In the first part of the eighteenth century, as Dove shows, there was a movement among Protestant scholars to retrieve Wyclif ’s authorship of LV. John Russell in 1719 proposed an edition of Wyclif ’s whole Bible, in the LV text, and John Lewis in his History of Wyclif in 1721, annotating Bale, cites only LV manuscripts as copies of his translation and his prologue.30 In 1731 he published an LV New Testament as Wyclif ’s, with a history giving a full account of Bible translation in England. In it, he says he was mistaken in ascribing the prologue to Wyclif, since it was written after his time. He takes notice of the ascription of the New Testament (EV) in the Dublin manuscript to John Purvey, and says that the prologue goes with it.31
In other words, in this first mention of Purvey in discussions of the MEB, Wyclif himself translated what we call the Later Version, and Purvey, later on, produced what we know as the Early Version and the General Prologue.

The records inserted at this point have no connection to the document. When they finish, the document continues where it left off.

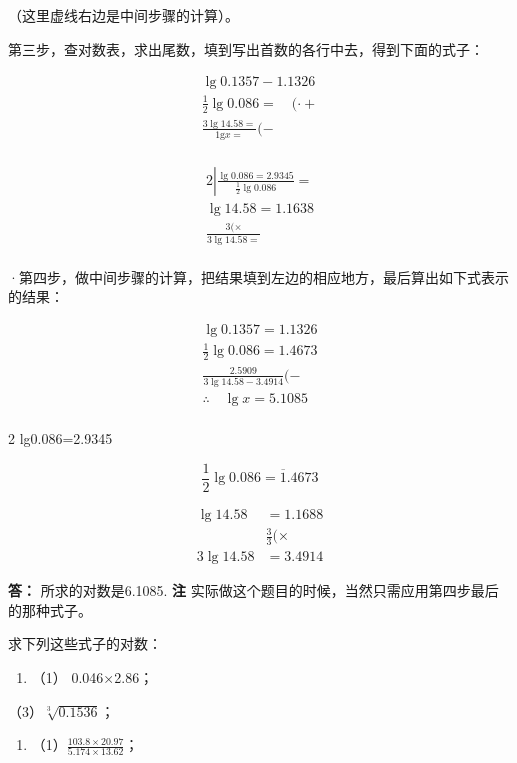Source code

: （这里虚线右边是中间步骤的计算）。

第三步，查对数表，求出尾数，填到写出首数的各行中去，得到下面的式子：

\[
\begin{array}{l} \lg 0.1357 - 1.1326 \\ \frac{1}{2} \lg 0.086 = \quad (\cdot + \\ \frac{3 \lg 14.58 =}{1 \mathrm{g} x =} (- \\ \end{array}
\]

\[
\begin{array}{l} 2 \left| \frac{\lg 0.086 = 2.9345}{\frac{1}{2} \lg 0.086} = \right. \\ \lg 14.58 = 1.1638 \\ \frac{3 (\times}{3 \lg 14.58 =} \\ \end{array}
\]

·第四步，做中间步骤的计算，把结果填到左边的相应地方，最后算出如下式表示的结果：

\[
\begin{array}{l} \lg 0.1357 = 1.1326 \\ \frac{1}{2} \lg 0.086 = 1.4673 \\ \frac{2.5909}{3 \lg 14.58 - 3.4914} (- \\ \therefore \quad \lg x = 5.1085 \\ \end{array}
\]

2\textbar{} lg0.086=2.9345

\[
\frac{1}{2} \lg 0.086 = \overline {{1}}. 4673
\]

\[
\begin{array}{rl} \lg 14.58 & = 1.1688 \\ & \frac{3}{3} (\times \\ \hline 3 \lg 14.58 & = 3.4914 \end{array}
\]

\textbf{答：} 所求的对数是6.1085. \textbf{注}
实际做这个题目的时候，当然只需应用第四步最后的那种式子。

求下列这些式子的对数：

\begin{enumerate}
\item
  （1） 0.046×2.86；
\end{enumerate}

（3）\(\sqrt[3]{0.1536}\)；

\begin{enumerate}[start=2]
\item
  （1）\(\frac{103.8 \times 20.97}{5.174 \times 13.62}\)；
\end{enumerate}

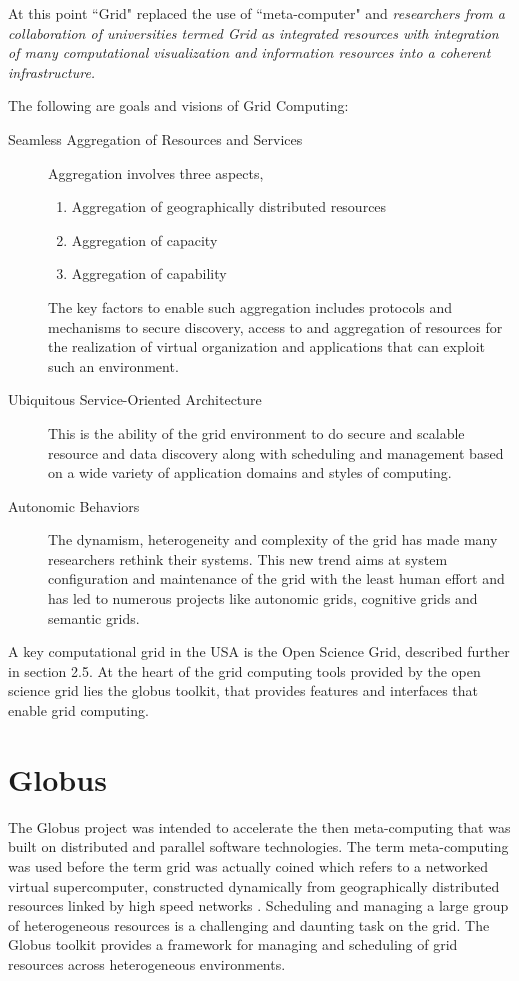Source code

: \documentclass[ms,electronic,double]{nuthesis}
\begin{document}
At this point ``Grid" replaced the use of ``meta-computer" and \emph{ researchers from 
a collaboration of universities termed Grid as integrated resources 
with integration of many computational visualization and information resources 
into a coherent infrastructure.}

The following are goals and visions of Grid Computing:


\begin{description}
  \item[Seamless Aggregation of Resources and Services]
  Aggregation involves three aspects, 
  \begin{enumerate}
    \item{Aggregation of geographically distributed resources}
    \item{Aggregation of capacity}
    \item{Aggregation of capability}
      \end{enumerate}
    The key factors to enable such aggregation includes protocols and mechanisms 
    to secure discovery, access to and aggregation of resources for the 
    realization of virtual organization and applications that can exploit such 
    an environment.

  \item[Ubiquitous Service-Oriented Architecture] This is the ability of the grid 
  environment to do secure and scalable resource and data discovery along with scheduling and 
  management based on a wide variety of application domains and styles of 
  computing.
  
  \item[Autonomic Behaviors]
  The dynamism, heterogeneity and complexity of the grid has made many 
  researchers rethink their systems. This new trend aims at system configuration 
  and maintenance of the grid with the least human effort and has led to numerous 
  projects like autonomic grids, cognitive grids and semantic grids.
  
\end{description}

A key computational grid in the USA is the Open Science Grid, described further 
in section 2.5.
At the heart of the grid computing tools provided by the open science grid lies the globus toolkit, that provides
features and interfaces that enable grid computing. 
\section{Globus}
The Globus project was intended to accelerate the then meta-computing that was built on 
distributed and parallel software technologies. The term meta-computing was used 
before the term grid was actually coined which refers to 
a networked virtual supercomputer, constructed dynamically from geographically 
distributed resources linked by high speed networks \cite{globus}. Scheduling 
and managing a large group of heterogeneous resources is a challenging and 
daunting task on the grid. The Globus toolkit provides a framework for managing 
and scheduling of grid resources across heterogeneous environments.
\end{document}
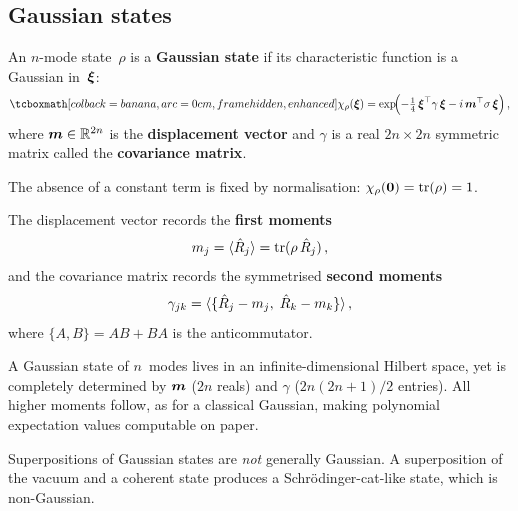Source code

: \subsection{Gaussian states}\label{sec:gaussian-states}

\begin{definition}\label{def:gaussian}
  An $n$-mode state~$\rho$ is a \textbf{Gaussian state} if its
  characteristic function is a Gaussian in~$\vb{\xi}$:
  \begin{equation}\label{eq:gaussian-char-fn}
    \eqbox{\chi_\rho(\vb{\xi})
      = \exp\!\Bigl(
          -\tfrac{1}{4}\,\vb{\xi}^\top \gamma\, \vb{\xi}
          - i\,\vb{m}^\top \sigma\, \vb{\xi}
        \Bigr)}\,,
  \end{equation}
  where $\vb{m} \in \R^{2n}$ is the \textbf{displacement vector} and
  $\gamma$ is a real $2n \times 2n$ symmetric matrix called the
  \textbf{covariance matrix}.
\end{definition}

The absence of a constant term is fixed by normalisation:
$\chi_\rho(\vb{0}) = \tr(\rho) = 1$.

The displacement vector records the \textbf{first moments}
\begin{equation}\label{eq:first-moments}
  m_j = \expect{\hat{R}_j} = \tr(\rho\, \hat{R}_j)\,,
\end{equation}
and the covariance matrix records the symmetrised \textbf{second
moments}
\begin{equation}\label{eq:second-moments}
  \gamma_{jk}
  = \expect{\{\hat{R}_j - m_j,\; \hat{R}_k - m_k\}}\,,
\end{equation}
where $\{A,B\} = AB + BA$ is the anticommutator.

\begin{intuition}
  A Gaussian state of $n$~modes lives in an infinite-dimensional
  Hilbert space, yet is completely determined by $\vb{m}$ ($2n$ reals)
  and $\gamma$ ($2n(2n+1)/2$ entries).  All higher moments follow, as
  for a classical Gaussian, making polynomial expectation values
  computable on paper.
\end{intuition}

\begin{remark}
  Superpositions of Gaussian states are \emph{not} generally Gaussian.
  A superposition of the vacuum and a coherent state produces a
  Schr\"odinger-cat-like state, which is non-Gaussian.
\end{remark}

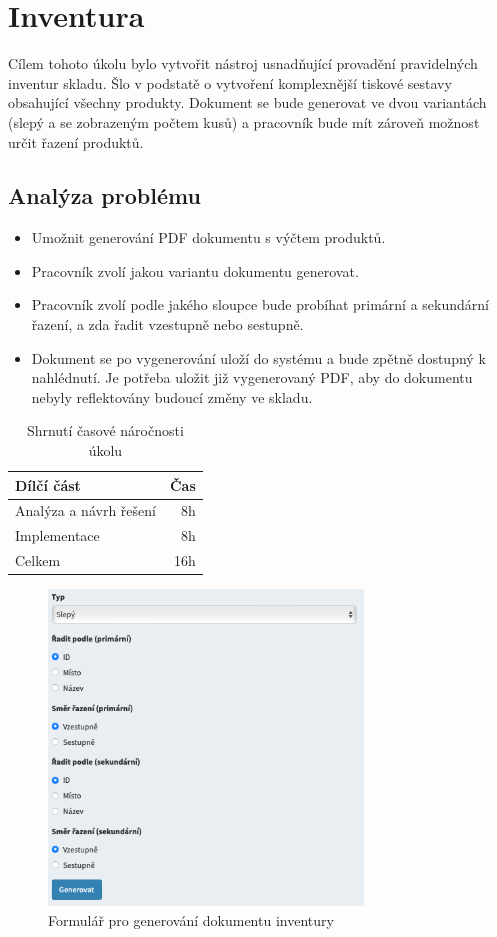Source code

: \section{Inventura}

Cílem tohoto úkolu bylo vytvořit nástroj usnadňující provadění pravidelných inventur skladu. Šlo v podstatě o vytvoření komplexnější tiskové sestavy obsahující všechny produkty. Dokument se bude generovat ve dvou variantách (slepý a se zobrazeným počtem kusů) a pracovník bude mít zároveň možnost určit řazení produktů.



\subsection{Analýza problému}

\begin{itemize}
    \item Umožnit generování PDF dokumentu s výčtem produktů.
    \item Pracovník zvolí jakou variantu dokumentu generovat.
    \item Pracovník zvolí podle jakého sloupce bude probíhat primární a sekundární řazení, a zda řadit vzestupně nebo sestupně.
    \item Dokument se po vygenerování uloží do systému a bude zpětně dostupný k nahlédnutí. Je potřeba uložit již vygenerovaný PDF, aby do dokumentu nebyly reflektovány budoucí změny ve skladu.
\end{itemize}


\begin{table}
	\centering
	\caption[Časová náročnost úkolu na inventuru]{Shrnutí časové náročnosti úkolu}
	\label{tab:TopLevelTableLabel}
	{
		\begin{tabular}{lr}
			\toprule
			Dílčí část & Čas\\
			\midrule
			Analýza a návrh řešení & 8h \\
			Implementace  & 8h \\
            Celkem  & 16h \\
			\midrule
		\end{tabular}
	}
\end{table}

\begin{figure}
    \centering
    \includegraphics[width=0.5\linewidth]{Figures/inventura-pdf.png}
    \caption{Formulář pro generování dokumentu inventury}
    \label{fig:enter-label}
\end{figure}

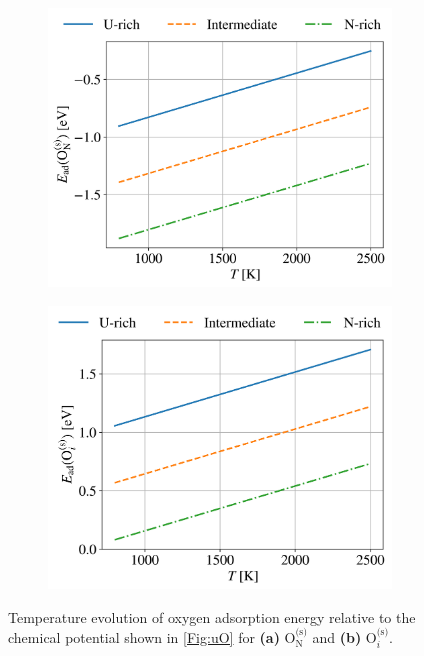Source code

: \documentclass[preprint,12pt,sort&compress]{elsarticle}
\newcommand{\?}{\stackrel{?}{=}}
\begin{document}
\begin{figure}[h!]
\centering
\begin{subfigure}{0.48\textwidth}
    \includegraphics[width=\textwidth]{EadONs.png}
    \caption{}
    \label{Fig:EadONs}
\end{subfigure}
\hfill
\begin{subfigure}{0.48\textwidth}
    \includegraphics[width=\textwidth]{EadOis.png}
    \caption{}
    \label{Fig:EadOis}
\end{subfigure}
\caption{Temperature evolution of oxygen adsorption energy relative to the chemical potential shown in \cref{Fig:uO} for \textbf{(a)} $\text{O}_\text{N}^\text{(s)}$ and \textbf{(b)} $\text{O}_i^\text{(s)}$.}
\label{Fig:EduO}
\end{figure}
\end{document}
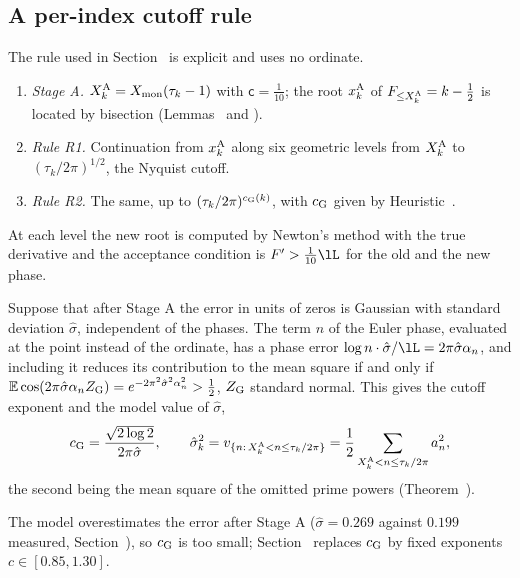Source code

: \subsection{A per-index cutoff rule}
\label{subsec:rule}
The rule used in Section~ is explicit and uses no ordinate.
\begin{enumerate}[leftmargin=2em,label=(\roman*)]
\item \emph{Stage A.} $X^{\rm A}_k=X_{\rm mon}(\tau_k-1)$ with $\mathsf c=\frac1{10}$; the root $x^{\rm A}_k$ of $F_{\le X^{\rm A}_k}=k-\frac12$ is located by bisection (Lemmas~ and ).
\item \emph{Rule R1.} Continuation from $x^{\rm A}_k$ along six geometric levels from $X^{\rm A}_k$ to $(\tau_k/2\pi)^{1/2}$, the Nyquist cutoff.
\item \emph{Rule R2.} The same, up to $(\tau_k/2\pi)^{c_{\rm G}(k)}$, with $c_{\rm G}$ given by Heuristic~.
\end{enumerate}
At each level the new root is computed by Newton's method with the true derivative and the acceptance condition is $F'>\frac1{10}\lL$ for the old and the new phase.

\begin{heuristic}\label{heur:gaussian_cutoff}
Suppose that after Stage A the error in units of zeros is Gaussian with standard deviation $\hat\sigma$, independent of the phases. The term $n$ of the Euler phase, evaluated at the point instead of the ordinate, has a phase error $\log n\cdot\hat\sigma/\lL=2\pi\hat\sigma\alpha_n$, and including it reduces its contribution to the mean square if and only if $\mathbb E\cos(2\pi\hat\sigma\alpha_nZ_{\rm G})=e^{-2\pi^2\hat\sigma^2\alpha_n^2}>\frac12$, $Z_{\rm G}$ standard normal. This gives the cutoff exponent and the model value of $\hat\sigma$,
\begin{equation}
c_{\rm G}=\frac{\sqrt{2\log2}}{2\pi\hat\sigma},\qquad \hat\sigma_k^2=v_{\{n:\,X^{\rm A}_k<n\le\tau_k/2\pi\}}=\frac12\sum_{X^{\rm A}_k<n\le\tau_k/2\pi}a_n^2 ,
\label{eq:gaussian_cutoff}
\end{equation}
the second being the mean square of the omitted prime powers (Theorem~).
\end{heuristic}

The model overestimates the error after Stage A ($\hat\sigma=0.269$ against $0.199$ measured, Section~), so $c_{\rm G}$ is too small; Section~ replaces $c_{\rm G}$ by fixed exponents $c\in[0.85,1.30]$.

In 1728, Daniel Waterland of Cambridge University informed Lewis of his view that EV and LV were by the same person, namely, Wyclif, but later Waterland perceived that events described in the prologue (Five and Twenty Books) happened after Wyclif ’s time, and therefore it and LV must have been by a disciple of Wyclif ’s. He suggested as the likely candidate John Purvey, described by Bale as Wyclif ’s librarius and glossator. When Forshall and Madden started work on the MEB in 1829, they accepted Waterland’s suggestion of Purvey as responsible for LV and the prologue, and by the time they published in 1850, they had embraced it as established fact.32
During all this time of the progressive “Wyclifying” of the Middle English Bible, Dove has found only one doubter, namely, Humfrey Wanley, who started to catalog the library of Robert Harley in 1708. When describing a copy of the treatise Five and Twenty Books, he cites passages from it that “seem to agree well enough with the person and opinions of Wyclif, who is also commonly said to have translated the Bible out of Latin into English, though I could never yet see such a book with his name written therein by the first hand—not to mention what Sir Thomas More wrote, that there were then divers translations of Scripture into English, allowed by Authority, and that the Wycliffites were only charged with keeping certain prefaces to biblical books of Wyclif ’s composure.”33 Even though More does not say this (rather he assumed that Wyclif did make translations, of which Richard Hunne possessed a copy, which, More hoped, had not been destroyed after his trial), it is significant that this is how Wanley reads him. He is saying, in effect, that there is nothing in the extant English Bibles that he has seen to connect them to Wyclif, unlike this clearly Wycliffite tract (which he assumes to be the same as the prologue printed in 1550 and ascribed to Wyclif and also found in certain English Bibles).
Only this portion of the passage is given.